* _What is expected_: In the listing below, how many lines contain the string "Dark"? Answer with the number only.

* _Records shown_:

⟨

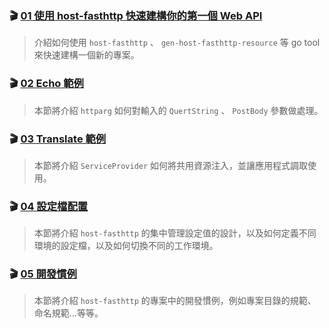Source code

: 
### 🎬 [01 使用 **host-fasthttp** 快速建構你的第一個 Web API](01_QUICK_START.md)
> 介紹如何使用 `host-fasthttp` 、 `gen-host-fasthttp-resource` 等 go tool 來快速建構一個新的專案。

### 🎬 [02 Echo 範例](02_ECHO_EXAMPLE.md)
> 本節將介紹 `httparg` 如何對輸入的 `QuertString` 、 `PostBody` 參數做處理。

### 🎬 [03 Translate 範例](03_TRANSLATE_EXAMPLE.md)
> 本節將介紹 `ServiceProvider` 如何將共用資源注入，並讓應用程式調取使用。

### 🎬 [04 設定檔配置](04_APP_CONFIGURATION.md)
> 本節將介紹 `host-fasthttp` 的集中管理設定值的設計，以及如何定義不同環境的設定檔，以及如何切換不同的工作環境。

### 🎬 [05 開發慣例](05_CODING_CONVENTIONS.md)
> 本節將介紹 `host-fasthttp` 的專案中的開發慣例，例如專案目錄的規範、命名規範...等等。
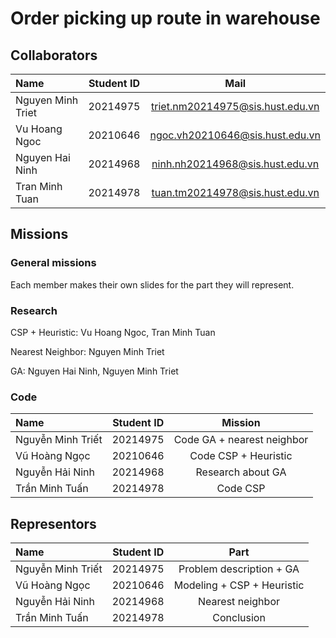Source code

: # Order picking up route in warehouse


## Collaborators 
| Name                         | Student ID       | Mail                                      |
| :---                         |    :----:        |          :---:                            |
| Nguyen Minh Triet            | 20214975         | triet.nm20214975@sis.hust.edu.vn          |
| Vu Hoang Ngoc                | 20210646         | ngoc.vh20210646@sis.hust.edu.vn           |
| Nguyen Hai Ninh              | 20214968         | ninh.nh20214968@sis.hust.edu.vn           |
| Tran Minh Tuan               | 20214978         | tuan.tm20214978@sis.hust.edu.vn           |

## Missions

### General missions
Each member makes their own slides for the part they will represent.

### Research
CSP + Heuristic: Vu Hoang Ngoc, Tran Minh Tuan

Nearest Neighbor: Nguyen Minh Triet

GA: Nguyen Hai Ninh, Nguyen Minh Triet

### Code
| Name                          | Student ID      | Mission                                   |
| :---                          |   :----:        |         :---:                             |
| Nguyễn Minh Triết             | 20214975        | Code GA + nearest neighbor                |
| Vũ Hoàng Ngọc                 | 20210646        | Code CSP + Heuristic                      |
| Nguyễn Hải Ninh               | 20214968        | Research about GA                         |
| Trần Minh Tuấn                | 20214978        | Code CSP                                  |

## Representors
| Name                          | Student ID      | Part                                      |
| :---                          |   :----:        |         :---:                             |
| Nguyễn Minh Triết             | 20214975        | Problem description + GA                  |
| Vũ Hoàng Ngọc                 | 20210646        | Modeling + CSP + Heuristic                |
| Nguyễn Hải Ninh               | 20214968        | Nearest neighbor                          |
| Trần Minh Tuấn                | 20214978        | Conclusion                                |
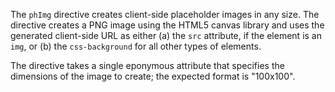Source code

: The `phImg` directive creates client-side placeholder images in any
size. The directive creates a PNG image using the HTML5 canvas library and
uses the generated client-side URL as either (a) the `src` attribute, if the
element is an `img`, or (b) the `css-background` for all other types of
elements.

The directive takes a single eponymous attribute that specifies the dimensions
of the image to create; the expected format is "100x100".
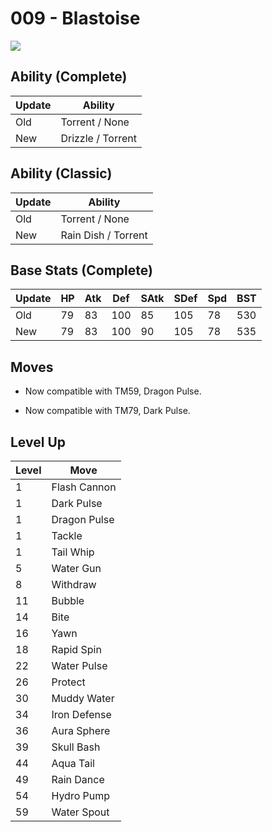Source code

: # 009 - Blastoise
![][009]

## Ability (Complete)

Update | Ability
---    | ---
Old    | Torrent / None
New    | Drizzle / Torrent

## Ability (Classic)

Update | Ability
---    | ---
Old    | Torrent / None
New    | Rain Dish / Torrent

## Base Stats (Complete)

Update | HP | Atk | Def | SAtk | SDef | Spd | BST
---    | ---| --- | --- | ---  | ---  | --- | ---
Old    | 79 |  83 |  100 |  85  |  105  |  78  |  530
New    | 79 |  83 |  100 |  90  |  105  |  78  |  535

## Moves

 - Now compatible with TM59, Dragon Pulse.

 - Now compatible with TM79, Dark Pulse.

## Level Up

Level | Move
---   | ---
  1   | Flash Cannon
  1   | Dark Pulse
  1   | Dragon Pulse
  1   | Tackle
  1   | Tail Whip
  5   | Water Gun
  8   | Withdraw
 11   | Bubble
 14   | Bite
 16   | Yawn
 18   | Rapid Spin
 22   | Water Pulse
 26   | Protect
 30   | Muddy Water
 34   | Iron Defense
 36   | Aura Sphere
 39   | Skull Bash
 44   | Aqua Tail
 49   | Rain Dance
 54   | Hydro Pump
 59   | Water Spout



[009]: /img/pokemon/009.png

⟩

* _Task solution_: 2